Die Liebenden des Polarkreises

Regie u. Drehbuch: Julio MEDEM
Kamera: Kalo BERRIDI
Musik: Alberto IGLESIAS
Mit: Najwa NIMRI (Ana), Fele MARTINEZ (Otto), Nancho NOVO (Alvaro), Maru VALDIVIELSO u.a.

SP 1999, ca. 110 Min.

Mittwoch, 16. Jan. 2002

Die Liebesgeschichte zwischen Otto und Ana umspannt 17 Jahre.
Als Kinder begegnen sie sich, werden anschließend Stiefgeschwister und mit der Erlangung der sexuellen Reife ein Liebespaar. Mit Ottos Bild in Anas Augen gibt Julio Medem zu Beginn ein Rätsel auf, dem er sich in Form von Kapiteln, die jeweils die Sicht des einen oder des anderen auf die selben Ereignisse beschreiben, langsam annähert. Wer keine Sentimentalität scheut, findet einen kunstvoll konstruierten Liebesfilm jenseits des Mainstreams vor.

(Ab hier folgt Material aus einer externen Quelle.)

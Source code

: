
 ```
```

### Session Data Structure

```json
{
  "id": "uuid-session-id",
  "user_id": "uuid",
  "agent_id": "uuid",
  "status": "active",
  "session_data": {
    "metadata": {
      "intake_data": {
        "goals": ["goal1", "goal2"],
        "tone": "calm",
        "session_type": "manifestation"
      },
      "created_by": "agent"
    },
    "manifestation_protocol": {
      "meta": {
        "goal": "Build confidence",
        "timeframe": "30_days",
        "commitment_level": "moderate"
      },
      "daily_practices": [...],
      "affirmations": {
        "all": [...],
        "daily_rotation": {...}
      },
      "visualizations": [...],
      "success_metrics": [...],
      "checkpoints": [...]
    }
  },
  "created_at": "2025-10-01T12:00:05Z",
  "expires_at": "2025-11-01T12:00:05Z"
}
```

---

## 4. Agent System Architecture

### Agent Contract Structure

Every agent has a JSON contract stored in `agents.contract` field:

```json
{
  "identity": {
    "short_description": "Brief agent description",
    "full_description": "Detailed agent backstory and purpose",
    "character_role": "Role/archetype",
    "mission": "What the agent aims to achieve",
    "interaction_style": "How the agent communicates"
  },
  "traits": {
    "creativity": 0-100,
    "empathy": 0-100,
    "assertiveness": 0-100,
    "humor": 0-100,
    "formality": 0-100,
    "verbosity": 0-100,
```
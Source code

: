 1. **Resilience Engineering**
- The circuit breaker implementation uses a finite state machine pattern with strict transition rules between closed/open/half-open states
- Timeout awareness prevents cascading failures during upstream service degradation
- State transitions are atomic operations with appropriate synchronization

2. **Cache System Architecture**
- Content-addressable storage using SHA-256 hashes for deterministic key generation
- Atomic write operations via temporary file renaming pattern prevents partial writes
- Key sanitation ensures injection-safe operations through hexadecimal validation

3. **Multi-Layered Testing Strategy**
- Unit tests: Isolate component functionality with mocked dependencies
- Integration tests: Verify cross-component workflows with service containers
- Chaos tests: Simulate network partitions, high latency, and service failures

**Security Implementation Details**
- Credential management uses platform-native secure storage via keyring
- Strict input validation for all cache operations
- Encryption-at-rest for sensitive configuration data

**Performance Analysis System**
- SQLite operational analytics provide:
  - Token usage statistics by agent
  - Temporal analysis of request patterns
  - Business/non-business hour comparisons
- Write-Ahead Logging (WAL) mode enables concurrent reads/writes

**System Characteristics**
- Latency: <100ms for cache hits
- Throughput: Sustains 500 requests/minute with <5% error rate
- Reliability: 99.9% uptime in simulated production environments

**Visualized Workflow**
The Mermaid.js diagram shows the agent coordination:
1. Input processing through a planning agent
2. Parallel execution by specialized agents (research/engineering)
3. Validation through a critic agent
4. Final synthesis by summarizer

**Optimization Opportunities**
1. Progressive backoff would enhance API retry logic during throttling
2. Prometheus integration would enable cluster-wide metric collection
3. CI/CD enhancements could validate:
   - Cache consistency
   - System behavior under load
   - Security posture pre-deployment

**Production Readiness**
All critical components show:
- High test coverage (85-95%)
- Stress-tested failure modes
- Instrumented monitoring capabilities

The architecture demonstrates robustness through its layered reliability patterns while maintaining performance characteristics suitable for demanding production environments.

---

Die Kamera schwenkt über eine unberührte Landschaft in Lappland. Ewiges Eis scheint das letzte Refugium für ewige Liebe zu sein. Und wo große Gefühle und erhabene Natur zusammenlaufen, muss ein rätselhaftes Bild die Geschichte bannen: Ottos Gestalt in Anas Augen. Dieses Bild steht am Anfang und schließt am Ende den Kreis. Geometrisch fast werden Kreise entworfen, die sich schneiden oder nicht berühren, die von größeren umfasst werden oder im Abschluss durchkreuzt werden, ganz zuletzt von einem letzten, großen, dem Polarkreis.

Wie der Titel bereits preisgibt, ist Die Liebenden des Polarkreises ein Liebesfilm; einer aber, der nicht in einem Melodram aufgeht. Schicksalhafte Zufälle inszeniert Medem, um zuletzt aber kein Schicksal, sondern einen banalen Zufall scheitern zu lassen. Wer sich trotz der schwerlastigen Musik,  trotz der poetisierenden Sprache, trotz der in reine Farben hinein gefilterten Bilder auf eine Liebesgeschichte einlassen will, der erhält sie zweifach: Die selben Ereignisse werden aus dem Blickwinkel von Otto und aus dem Blickwinkel von Ana gezeigt. Wer dem Film nicht traut, kann nie sicher sein, eine Szene endgültig hinter sich gebracht zu haben.

Um sich keine potentiell aufgeladene Situation entgehen zu lassen, aber auch, um seine Figuren gänzlich zu kontrollieren, setzt der Film zu einem frühen Beginn an: Ana und Otto kennen sich seit Kindertagen.
So ausdrucksstark ist Ottos Liebe zu Ana, dass ein Papierflugzeug, das er ihr über den Schulzaun, der die Geschlechter trennt, zukommen lassen will, und das zufällig (so glaubt Otto) oder bewusst (so weiß Ana) seinem Vater zugeschrieben wird, zwei andere Menschen zusammenbringt: Otto und Ana  werden Stiefgeschwister, als Teenager werden sie ein Liebespaar.
Otto glaubt an das Schicksal ("Kannst du dir vorstellen, dass etwas ewig lebt"), Ana an den Zufall ("Es gibt keine guten Zufälle mehr, ich habe sie alle aufgebraucht"). Beide reizen sie das Gegenteil ihres Glaubens aus.

Eine Geschichte im Hintergrund, eine Erzählung von einem Deutschen, der ebenfalls Otto hieß und ein Pilot war, wie Otto es werden wird, gerät zur Probe aufs Exempel. Melodramen entfalten ihre Wirkung nicht zuletzt dadurch, dass ihre Figuren an den Wiederholungen, die unumgänglich sind, verzweifeln. Die Wiederholung, auf die es Otto absieht, scheitert. Die Kreise, die Medem konstruiert, lassen sich in Wirklichkeit nicht schließen, sie sind vielmehr Parabeln: auf eine Liebe, die, kaum dass sie glüht, in ewigem Eis erstarrt.